Brief — Return every entry in full, with no alterations.

[Plain-text document sources]
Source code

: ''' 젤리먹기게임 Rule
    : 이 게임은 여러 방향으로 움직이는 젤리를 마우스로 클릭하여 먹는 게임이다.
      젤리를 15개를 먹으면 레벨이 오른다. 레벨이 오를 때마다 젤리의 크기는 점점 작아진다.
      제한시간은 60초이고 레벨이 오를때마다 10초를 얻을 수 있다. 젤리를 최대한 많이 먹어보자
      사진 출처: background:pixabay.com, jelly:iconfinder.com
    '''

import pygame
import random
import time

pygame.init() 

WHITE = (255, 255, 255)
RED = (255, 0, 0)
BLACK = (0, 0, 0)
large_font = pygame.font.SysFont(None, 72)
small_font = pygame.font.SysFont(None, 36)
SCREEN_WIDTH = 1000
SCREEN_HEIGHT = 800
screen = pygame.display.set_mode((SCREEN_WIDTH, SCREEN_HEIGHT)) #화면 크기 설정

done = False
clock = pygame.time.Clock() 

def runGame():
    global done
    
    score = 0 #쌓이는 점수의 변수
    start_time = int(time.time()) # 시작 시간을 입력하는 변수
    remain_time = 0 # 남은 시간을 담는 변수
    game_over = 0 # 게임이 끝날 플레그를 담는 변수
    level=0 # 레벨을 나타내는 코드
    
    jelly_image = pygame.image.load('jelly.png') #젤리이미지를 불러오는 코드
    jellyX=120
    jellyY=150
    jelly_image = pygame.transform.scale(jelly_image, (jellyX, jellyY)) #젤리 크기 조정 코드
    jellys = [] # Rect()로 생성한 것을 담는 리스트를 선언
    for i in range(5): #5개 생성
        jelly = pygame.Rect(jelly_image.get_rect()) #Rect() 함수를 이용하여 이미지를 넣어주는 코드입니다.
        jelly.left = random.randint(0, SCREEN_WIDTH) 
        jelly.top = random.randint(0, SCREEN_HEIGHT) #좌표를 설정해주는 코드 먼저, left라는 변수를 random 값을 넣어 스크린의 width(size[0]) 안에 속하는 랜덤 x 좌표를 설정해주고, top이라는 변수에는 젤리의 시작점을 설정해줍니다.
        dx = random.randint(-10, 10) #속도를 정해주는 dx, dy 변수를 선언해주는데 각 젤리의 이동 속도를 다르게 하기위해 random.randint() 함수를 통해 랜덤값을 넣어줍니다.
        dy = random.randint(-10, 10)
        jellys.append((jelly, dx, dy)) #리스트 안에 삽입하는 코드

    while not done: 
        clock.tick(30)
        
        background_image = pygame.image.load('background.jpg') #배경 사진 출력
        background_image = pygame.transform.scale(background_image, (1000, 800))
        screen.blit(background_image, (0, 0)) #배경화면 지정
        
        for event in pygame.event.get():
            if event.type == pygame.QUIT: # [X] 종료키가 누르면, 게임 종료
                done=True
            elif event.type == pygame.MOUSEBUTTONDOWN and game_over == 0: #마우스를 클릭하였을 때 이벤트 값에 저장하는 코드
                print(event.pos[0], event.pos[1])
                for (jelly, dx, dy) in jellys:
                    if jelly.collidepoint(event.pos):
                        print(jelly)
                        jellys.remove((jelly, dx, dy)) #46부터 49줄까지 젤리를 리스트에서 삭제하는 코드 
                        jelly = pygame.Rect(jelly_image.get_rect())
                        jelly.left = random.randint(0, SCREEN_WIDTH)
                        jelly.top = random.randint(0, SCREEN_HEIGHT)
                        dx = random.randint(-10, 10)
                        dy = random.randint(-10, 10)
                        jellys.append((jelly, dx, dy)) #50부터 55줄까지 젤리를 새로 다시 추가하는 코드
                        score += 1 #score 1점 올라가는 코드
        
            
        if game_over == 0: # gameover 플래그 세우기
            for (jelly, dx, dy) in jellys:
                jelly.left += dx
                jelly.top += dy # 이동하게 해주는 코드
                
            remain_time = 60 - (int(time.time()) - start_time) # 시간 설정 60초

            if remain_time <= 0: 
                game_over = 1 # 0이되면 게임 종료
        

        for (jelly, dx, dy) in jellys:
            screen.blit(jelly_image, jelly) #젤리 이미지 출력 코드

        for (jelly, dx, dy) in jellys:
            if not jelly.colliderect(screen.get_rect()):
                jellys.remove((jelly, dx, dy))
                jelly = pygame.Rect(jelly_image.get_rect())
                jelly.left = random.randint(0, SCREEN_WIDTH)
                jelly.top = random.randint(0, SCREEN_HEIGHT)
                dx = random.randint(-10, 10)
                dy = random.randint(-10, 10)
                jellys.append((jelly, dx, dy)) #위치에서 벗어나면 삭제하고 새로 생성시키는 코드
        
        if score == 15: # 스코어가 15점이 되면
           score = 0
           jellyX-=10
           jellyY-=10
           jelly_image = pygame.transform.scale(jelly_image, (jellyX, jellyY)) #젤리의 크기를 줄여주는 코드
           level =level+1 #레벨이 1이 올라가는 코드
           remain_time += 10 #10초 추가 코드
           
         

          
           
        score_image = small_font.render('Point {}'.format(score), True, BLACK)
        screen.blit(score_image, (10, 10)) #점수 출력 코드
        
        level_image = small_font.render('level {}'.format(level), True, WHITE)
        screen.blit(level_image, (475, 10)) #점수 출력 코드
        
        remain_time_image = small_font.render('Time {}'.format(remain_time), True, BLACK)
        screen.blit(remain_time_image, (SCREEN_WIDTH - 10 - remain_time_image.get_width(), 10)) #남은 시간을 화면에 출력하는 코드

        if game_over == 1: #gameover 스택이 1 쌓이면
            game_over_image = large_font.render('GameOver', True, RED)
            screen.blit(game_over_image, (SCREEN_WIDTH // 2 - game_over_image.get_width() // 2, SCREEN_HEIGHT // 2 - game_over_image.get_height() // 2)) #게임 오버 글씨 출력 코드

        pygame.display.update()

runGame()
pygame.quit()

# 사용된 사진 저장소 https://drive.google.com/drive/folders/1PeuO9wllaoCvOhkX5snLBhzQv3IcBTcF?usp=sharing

Solution to this exercise —
Source code

: ''' 젤리먹기게임 Rule
    : 이 게임은 여러 방향으로 움직이는 젤리를 마우스로 클릭하여 먹는 게임이다.
      젤리를 15개를 먹으면 레벨이 오른다. 레벨이 오를 때마다 젤리의 크기는 점점 작아진다.
      제한시간은 60초이고 레벨이 오를때마다 10초를 얻을 수 있다. 젤리를 최대한 많이 먹어보자
      사진 출처: background:pixabay.com, jelly:iconfinder.com
    '''

import pygame
import random
import time

pygame.init() 

WHITE = (255, 255, 255)
RED = (255, 0, 0)
BLACK = (0, 0, 0)
large_font = pygame.font.SysFont(None, 72)
small_font = pygame.font.SysFont(None, 36)
SCREEN_WIDTH = 1000
SCREEN_HEIGHT = 800
screen = pygame.display.set_mode((SCREEN_WIDTH, SCREEN_HEIGHT)) #화면 크기 설정

done = False
clock = pygame.time.Clock() 

def runGame():
    global done
    
    score = 0 #쌓이는 점수의 변수
    start_time = int(time.time()) # 시작 시간을 입력하는 변수
    remain_time = 0 # 남은 시간을 담는 변수
    game_over = 0 # 게임이 끝날 플레그를 담는 변수
    level=0 # 레벨을 나타내는 코드
    
    jelly_image = pygame.image.load('jelly.png') #젤리이미지를 불러오는 코드
    jellyX=120
    jellyY=150
    jelly_image = pygame.transform.scale(jelly_image, (jellyX, jellyY)) #젤리 크기 조정 코드
    jellys = [] # Rect()로 생성한 것을 담는 리스트를 선언
    for i in range(5): #5개 생성
        jelly = pygame.Rect(jelly_image.get_rect()) #Rect() 함수를 이용하여 이미지를 넣어주는 코드입니다.
        jelly.left = random.randint(0, SCREEN_WIDTH) 
        jelly.top = random.randint(0, SCREEN_HEIGHT) #좌표를 설정해주는 코드 먼저, left라는 변수를 random 값을 넣어 스크린의 width(size[0]) 안에 속하는 랜덤 x 좌표를 설정해주고, top이라는 변수에는 젤리의 시작점을 설정해줍니다.
        dx = random.randint(-10, 10) #속도를 정해주는 dx, dy 변수를 선언해주는데 각 젤리의 이동 속도를 다르게 하기위해 random.randint() 함수를 통해 랜덤값을 넣어줍니다.
        dy = random.randint(-10, 10)
        jellys.append((jelly, dx, dy)) #리스트 안에 삽입하는 코드

    while not done: 
        clock.tick(30)
        
        background_image = pygame.image.load('background.jpg') #배경 사진 출력
        background_image = pygame.transform.scale(background_image, (1000, 800))
        screen.blit(background_image, (0, 0)) #배경화면 지정
        
        for event in pygame.event.get():
            if event.type == pygame.QUIT: # [X] 종료키가 누르면, 게임 종료
                done=True
            elif event.type == pygame.MOUSEBUTTONDOWN and game_over == 0: #마우스를 클릭하였을 때 이벤트 값에 저장하는 코드
                print(event.pos[0], event.pos[1])
                for (jelly, dx, dy) in jellys:
                    if jelly.collidepoint(event.pos):
                        print(jelly)
                        jellys.remove((jelly, dx, dy)) #46부터 49줄까지 젤리를 리스트에서 삭제하는 코드 
                        jelly = pygame.Rect(jelly_image.get_rect())
                        jelly.left = random.randint(0, SCREEN_WIDTH)
                        jelly.top = random.randint(0, SCREEN_HEIGHT)
                        dx = random.randint(-10, 10)
                        dy = random.randint(-10, 10)
                        jellys.append((jelly, dx, dy)) #50부터 55줄까지 젤리를 새로 다시 추가하는 코드
                        score += 1 #score 1점 올라가는 코드
        
            
        if game_over == 0: # gameover 플래그 세우기
            for (jelly, dx, dy) in jellys:
                jelly.left += dx
                jelly.top += dy # 이동하게 해주는 코드
                
            remain_time = 60 - (int(time.time()) - start_time) # 시간 설정 60초

            if remain_time <= 0: 
                game_over = 1 # 0이되면 게임 종료
        

        for (jelly, dx, dy) in jellys:
            screen.blit(jelly_image, jelly) #젤리 이미지 출력 코드

        for (jelly, dx, dy) in jellys:
            if not jelly.colliderect(screen.get_rect()):
                jellys.remove((jelly, dx, dy))
                jelly = pygame.Rect(jelly_image.get_rect())
                jelly.left = random.randint(0, SCREEN_WIDTH)
                jelly.top = random.randint(0, SCREEN_HEIGHT)
                dx = random.randint(-10, 10)
                dy = random.randint(-10, 10)
                jellys.append((jelly, dx, dy)) #위치에서 벗어나면 삭제하고 새로 생성시키는 코드
        
        if score == 15: # 스코어가 15점이 되면
           score = 0
           jellyX-=10
           jellyY-=10
           jelly_image = pygame.transform.scale(jelly_image, (jellyX, jellyY)) #젤리의 크기를 줄여주는 코드
           level =level+1 #레벨이 1이 올라가는 코드
           remain_time += 10 #10초 추가 코드
           
         

          
           
        score_image = small_font.render('Point {}'.format(score), True, BLACK)
        screen.blit(score_image, (10, 10)) #점수 출력 코드
        
        level_image = small_font.render('level {}'.format(level), True, WHITE)
        screen.blit(level_image, (475, 10)) #점수 출력 코드
        
        remain_time_image = small_font.render('Time {}'.format(remain_time), True, BLACK)
        screen.blit(remain_time_image, (SCREEN_WIDTH - 10 - remain_time_image.get_width(), 10)) #남은 시간을 화면에 출력하는 코드

        if game_over == 1: #gameover 스택이 1 쌓이면
            game_over_image = large_font.render('GameOver', True, RED)
            screen.blit(game_over_image, (SCREEN_WIDTH // 2 - game_over_image.get_width() // 2, SCREEN_HEIGHT // 2 - game_over_image.get_height() // 2)) #게임 오버 글씨 출력 코드

        pygame.display.update()

runGame()
pygame.quit()

# 사용된 사진 저장소 https://drive.google.com/drive/folders/1PeuO9wllaoCvOhkX5snLBhzQv3IcBTcF?usp=sharing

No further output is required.